AFL-CIO President Richard Trumka sent a letter to President Obama on Monday expressing his labor federation’s opposition to the pending free-trade deal with Colombia.
Included with the letter was a list of names of the 22 union leaders who have been killed in Colombia, 15 of those after the United States agreed to a labor action plan with the South American country in April to improve its labor rights record, according to the AFL-CIO. Labor has long vehemently opposed a trade deal with Colombia because of its record of violence against union activists.
“Simply put, Colombia should not be rewarded with a trade agreement until it develops a proven track record of ensuring that workers can exercise the fundamental rights of free association and collective bargaining; preventing violence against union leaders and other social justice advocates; and bringing to justice those who perpetrated such crimes,” Trumka wrote in his letter to Obama.

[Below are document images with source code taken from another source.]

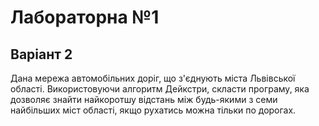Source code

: # Лабораторна №1
## Варіант 2
Дана мережа автомобільних доріг, що з'єднують міста Львівської області.
Використовуючи алгоритм Дейкстри, скласти програму, яка дозволяє знайти найкоротшу
відстань між будь-якими з семи найбільших міст області, якщо рухатись можна тільки по
дорогах.
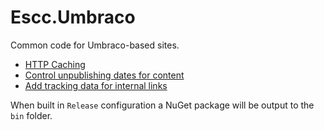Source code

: Escc.Umbraco
=============

Common code for Umbraco-based sites.

* [HTTP Caching](HttpCaching.md)
* [Control unpublishing dates for content](UnpublishOverrides.md)
* [Add tracking data for internal links](LinkTracking.md)

When built in `Release` configuration a NuGet package will be output to the `bin` folder.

The labor leader also cited an estimate from the Economic Policy Institute that approval of the Colombia trade deal will lead to 55,000 jobs being lost.
“Given this predicted job loss, at a time when working Americans are already struggling to find jobs, pay their mortgages, and make ends meet, advancing the Colombia Trade Agreement will send the wrong message to the working people of both Colombia and the U.S.,” Trumka wrote.
A vote on Capitol Hill on trade deals with Colombia, Panama and South Korea has edged closer recently.
The Senate voted to reauthorize the Trade Adjustment Assistance (TAA) program last week, which aids U.S. workers displaced by trade. The White House said it wouldn’t send the agreements up to Congress until TAA was approved again.